でもいまは、くり坊と追いかけっこをしたりおなかを出して眠ったりしている姿を見られるだけで十分だ。
二匹の猫に望むのは、「元気で仲良くね」と「ずっとここにいてね」だけ。猫らしく気ままに暮らしてくれればいい。

家の中で人と暮らす以上、コントロールせざるを得ないことはある。でも、可能なかぎり彼らから習性を取り上げることなく自然な姿でいられるようにしてやりたいと思っている。

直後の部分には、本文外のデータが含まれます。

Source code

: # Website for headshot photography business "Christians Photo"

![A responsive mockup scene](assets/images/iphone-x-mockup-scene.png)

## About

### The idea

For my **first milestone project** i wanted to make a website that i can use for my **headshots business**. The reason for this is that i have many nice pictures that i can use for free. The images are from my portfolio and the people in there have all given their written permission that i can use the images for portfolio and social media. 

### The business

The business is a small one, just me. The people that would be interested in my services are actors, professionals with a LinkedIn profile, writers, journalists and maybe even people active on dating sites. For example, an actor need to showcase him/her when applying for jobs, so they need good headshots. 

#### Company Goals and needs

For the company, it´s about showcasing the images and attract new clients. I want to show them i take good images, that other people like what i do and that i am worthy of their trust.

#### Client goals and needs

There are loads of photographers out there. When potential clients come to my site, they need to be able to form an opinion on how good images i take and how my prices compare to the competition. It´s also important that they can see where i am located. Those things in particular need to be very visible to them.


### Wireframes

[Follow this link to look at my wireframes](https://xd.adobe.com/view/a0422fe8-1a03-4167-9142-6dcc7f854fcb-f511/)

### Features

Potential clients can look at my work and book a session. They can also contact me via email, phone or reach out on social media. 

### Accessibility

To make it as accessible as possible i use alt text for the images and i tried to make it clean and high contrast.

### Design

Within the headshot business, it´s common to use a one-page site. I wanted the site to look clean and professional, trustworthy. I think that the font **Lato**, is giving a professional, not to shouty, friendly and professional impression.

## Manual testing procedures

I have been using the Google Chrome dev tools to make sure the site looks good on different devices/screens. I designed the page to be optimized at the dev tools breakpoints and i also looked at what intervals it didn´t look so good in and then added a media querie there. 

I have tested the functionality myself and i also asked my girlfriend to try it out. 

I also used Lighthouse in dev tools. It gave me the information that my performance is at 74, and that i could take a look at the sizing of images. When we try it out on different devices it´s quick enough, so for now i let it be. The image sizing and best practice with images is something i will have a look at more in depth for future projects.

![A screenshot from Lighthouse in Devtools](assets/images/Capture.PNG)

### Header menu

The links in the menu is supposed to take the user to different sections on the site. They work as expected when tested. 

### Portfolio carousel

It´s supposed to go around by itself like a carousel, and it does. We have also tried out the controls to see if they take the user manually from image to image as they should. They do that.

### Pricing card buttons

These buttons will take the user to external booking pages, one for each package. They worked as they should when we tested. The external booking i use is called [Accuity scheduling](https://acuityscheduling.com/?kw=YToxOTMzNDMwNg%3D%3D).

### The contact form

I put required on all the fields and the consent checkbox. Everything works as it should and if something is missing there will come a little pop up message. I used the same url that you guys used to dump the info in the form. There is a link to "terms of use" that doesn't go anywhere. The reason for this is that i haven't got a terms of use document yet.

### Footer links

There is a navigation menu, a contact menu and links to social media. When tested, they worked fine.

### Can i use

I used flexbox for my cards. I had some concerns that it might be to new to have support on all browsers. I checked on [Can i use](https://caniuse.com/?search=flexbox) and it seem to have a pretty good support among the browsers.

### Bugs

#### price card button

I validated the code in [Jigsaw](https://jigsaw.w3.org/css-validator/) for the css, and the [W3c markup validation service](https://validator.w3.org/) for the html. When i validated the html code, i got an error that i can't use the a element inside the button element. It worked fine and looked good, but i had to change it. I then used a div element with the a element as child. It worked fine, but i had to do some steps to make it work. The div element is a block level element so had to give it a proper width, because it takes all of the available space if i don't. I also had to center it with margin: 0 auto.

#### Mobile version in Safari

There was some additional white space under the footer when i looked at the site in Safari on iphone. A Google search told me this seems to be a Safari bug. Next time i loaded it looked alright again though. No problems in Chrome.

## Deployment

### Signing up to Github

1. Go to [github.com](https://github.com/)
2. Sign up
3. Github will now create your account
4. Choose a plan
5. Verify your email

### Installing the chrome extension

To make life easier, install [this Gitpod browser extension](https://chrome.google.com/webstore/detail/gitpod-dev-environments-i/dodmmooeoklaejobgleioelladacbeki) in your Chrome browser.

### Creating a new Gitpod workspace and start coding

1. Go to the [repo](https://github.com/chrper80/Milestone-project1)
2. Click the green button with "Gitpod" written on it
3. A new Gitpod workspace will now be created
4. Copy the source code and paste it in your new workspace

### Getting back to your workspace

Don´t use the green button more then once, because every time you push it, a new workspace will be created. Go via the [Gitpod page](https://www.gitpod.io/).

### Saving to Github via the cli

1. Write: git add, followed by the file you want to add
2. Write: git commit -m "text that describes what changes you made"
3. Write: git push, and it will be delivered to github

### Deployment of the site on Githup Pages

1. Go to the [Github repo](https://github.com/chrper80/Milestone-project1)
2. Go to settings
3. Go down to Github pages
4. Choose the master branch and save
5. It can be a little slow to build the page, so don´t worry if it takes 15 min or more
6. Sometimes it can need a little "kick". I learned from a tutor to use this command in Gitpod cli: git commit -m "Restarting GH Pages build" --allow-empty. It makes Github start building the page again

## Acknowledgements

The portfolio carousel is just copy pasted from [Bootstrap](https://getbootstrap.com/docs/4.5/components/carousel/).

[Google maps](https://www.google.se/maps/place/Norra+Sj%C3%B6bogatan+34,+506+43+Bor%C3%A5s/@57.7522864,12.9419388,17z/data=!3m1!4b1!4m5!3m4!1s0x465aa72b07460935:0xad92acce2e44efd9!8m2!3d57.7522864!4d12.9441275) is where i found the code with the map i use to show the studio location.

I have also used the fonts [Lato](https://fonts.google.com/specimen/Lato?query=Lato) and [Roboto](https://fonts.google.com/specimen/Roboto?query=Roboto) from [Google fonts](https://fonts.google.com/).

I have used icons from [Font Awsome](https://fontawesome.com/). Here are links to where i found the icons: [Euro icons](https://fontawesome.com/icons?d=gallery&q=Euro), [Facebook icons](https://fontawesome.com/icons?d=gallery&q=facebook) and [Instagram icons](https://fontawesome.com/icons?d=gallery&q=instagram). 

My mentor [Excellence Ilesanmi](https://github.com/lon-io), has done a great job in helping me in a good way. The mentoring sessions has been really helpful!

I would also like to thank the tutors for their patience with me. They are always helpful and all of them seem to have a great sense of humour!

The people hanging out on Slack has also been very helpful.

動物が幸せというものを感じるとしたら、それが叶えられているときなんじゃないだろうか。


【あとがき】
小学生の頃、セキセイインコを飼うのが流行っていたのですが、当時は当たり前のように羽切りが行われていました。窓からの脱走や室内で放鳥している時の事故(壁に激突したり鍋の中に落下したり)を防ぐ目的で、風切羽を切って自由に飛べなくするんですね。手乗りインコにするために切っていた人もいました。
あるとき、友だちが肩に載せて遊びに連れてきたのですが、「飛ぶ生き物が人の手で飛べなくされている」ことが怖く、悲しかったのを覚えています。